When you look closely, you can see that the area around her mid-section has been re-touched. It looks to me as if the photographer even redrew the buttons to match up with her new waistline.
In Dressed for the Photographer, Joan L. Severa gives a description that seems to match this picture, “The bustle size reached its climax in 1886, as the short corset also returned; thus, the fashionable body was confined sharply through the rib cage and released just about the natural waistline into a nearly horizontal deep bustle in the back and fuller hips at the sides…” (p. 378)
I can imagine that when this lady handed her cabinet cards out to her friends, none of them had the courage to say to her, “Why, Minerva, how is it that you looked so much smaller around the waist then than you do now?” She would give them that look, daring them to say anything, and they just would have swallowed their words.
I have a lot of family photographs, but the one below is one of the few that I can date with certainty. This is a wedding photo of some very distant relatives — the man is 26 and has just arrived from the Netherlands, and the girl (also born in the Netherlands) is 16! Family records say the year is 1881.

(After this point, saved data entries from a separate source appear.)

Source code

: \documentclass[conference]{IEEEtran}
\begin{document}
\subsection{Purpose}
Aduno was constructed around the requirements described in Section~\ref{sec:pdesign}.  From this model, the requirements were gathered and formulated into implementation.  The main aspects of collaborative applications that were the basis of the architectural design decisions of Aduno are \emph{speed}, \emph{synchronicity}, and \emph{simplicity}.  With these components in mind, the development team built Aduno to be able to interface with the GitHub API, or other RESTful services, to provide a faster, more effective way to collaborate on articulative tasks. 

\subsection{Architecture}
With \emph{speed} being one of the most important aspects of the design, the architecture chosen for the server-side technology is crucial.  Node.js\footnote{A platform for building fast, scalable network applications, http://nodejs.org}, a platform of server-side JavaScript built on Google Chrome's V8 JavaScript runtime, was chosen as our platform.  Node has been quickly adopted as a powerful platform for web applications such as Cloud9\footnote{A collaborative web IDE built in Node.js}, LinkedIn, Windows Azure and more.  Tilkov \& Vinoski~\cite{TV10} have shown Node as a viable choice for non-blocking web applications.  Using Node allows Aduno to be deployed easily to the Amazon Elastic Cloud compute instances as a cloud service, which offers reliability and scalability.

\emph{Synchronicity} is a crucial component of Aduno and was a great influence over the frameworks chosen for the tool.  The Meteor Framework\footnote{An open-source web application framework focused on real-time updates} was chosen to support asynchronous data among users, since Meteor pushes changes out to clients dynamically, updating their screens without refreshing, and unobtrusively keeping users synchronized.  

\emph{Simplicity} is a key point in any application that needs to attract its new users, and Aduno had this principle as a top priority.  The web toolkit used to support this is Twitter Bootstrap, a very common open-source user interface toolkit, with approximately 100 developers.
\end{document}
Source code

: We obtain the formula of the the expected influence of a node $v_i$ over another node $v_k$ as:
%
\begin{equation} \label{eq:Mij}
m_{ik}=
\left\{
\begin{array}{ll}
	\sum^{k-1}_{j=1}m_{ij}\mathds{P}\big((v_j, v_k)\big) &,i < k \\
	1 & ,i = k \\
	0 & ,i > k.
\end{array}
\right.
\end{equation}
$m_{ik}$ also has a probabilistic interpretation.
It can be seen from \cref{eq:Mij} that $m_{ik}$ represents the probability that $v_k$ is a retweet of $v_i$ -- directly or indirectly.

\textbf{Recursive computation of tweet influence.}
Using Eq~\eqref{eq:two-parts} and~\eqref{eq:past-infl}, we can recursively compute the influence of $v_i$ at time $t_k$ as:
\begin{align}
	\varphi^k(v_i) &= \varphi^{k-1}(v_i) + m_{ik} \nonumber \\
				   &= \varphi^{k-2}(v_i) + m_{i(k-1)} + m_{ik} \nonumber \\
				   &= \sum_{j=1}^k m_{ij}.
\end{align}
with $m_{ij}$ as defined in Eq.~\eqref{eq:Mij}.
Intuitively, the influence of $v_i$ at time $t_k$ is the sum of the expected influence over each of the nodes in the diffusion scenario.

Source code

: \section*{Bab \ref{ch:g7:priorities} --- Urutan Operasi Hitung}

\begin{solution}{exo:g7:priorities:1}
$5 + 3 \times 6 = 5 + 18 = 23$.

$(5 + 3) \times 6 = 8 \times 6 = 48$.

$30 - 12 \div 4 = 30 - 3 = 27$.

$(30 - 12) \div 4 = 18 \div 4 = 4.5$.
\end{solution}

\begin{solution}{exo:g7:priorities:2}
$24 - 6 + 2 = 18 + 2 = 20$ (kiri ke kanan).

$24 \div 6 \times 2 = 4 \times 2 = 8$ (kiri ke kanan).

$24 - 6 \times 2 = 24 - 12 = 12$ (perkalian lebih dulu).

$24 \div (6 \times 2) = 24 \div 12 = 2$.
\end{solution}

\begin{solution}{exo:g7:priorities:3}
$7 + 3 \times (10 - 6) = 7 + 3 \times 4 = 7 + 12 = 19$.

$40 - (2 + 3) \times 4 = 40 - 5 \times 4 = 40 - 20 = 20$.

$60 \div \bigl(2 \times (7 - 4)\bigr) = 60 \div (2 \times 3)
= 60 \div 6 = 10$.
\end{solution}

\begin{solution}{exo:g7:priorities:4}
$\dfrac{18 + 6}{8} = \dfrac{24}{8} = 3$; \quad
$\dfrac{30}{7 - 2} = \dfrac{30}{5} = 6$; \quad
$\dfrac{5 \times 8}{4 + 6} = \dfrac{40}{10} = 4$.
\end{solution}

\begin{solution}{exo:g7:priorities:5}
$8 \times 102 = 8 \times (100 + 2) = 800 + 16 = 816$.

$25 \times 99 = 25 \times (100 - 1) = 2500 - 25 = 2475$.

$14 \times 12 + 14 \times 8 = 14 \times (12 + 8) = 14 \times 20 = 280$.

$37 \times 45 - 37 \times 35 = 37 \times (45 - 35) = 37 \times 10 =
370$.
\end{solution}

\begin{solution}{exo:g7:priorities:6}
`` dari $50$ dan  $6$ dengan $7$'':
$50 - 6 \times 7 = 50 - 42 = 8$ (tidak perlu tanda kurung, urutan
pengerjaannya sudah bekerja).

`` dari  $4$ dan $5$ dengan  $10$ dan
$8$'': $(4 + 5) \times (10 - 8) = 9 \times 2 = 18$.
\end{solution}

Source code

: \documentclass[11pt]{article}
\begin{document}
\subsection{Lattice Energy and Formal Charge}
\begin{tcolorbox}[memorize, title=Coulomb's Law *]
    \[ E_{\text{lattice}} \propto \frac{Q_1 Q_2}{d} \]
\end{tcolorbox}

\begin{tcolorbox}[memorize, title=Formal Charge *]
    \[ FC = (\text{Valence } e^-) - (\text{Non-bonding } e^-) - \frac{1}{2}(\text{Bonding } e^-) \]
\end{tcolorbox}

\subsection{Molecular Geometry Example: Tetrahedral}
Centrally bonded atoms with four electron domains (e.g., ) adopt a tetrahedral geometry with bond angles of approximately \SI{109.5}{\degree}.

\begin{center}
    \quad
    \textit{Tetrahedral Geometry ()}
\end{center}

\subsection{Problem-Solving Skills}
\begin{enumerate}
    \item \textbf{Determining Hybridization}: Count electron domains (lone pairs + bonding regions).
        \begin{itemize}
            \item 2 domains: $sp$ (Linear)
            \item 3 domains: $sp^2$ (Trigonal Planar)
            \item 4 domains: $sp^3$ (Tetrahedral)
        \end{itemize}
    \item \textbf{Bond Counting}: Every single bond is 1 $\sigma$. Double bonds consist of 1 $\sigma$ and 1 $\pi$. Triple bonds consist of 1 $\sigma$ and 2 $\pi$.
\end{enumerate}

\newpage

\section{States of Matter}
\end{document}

I have created a database to help keep track of all the features of both photo and fashion styles to help me come up with dates. In case you are thinking of doing something similar, here is a sample page.
I was going to try to sort them by date first and then catalog them, but with the database (in Microsoft Access) I am able to input them randomly and then filter by whatever feature I want. I really like being able to put the image on the form.
I have also purchased the book 19th Century Card Photos Kwik-guide. It doesn’t have the detailed fashion information I was hoping for, but it is very helpful with figuring out dates from card characteristics just as borders, photography studio imprints, and so on. If only all these photographers had read the book, and mounted all their photographs according to trends, this project would be easier!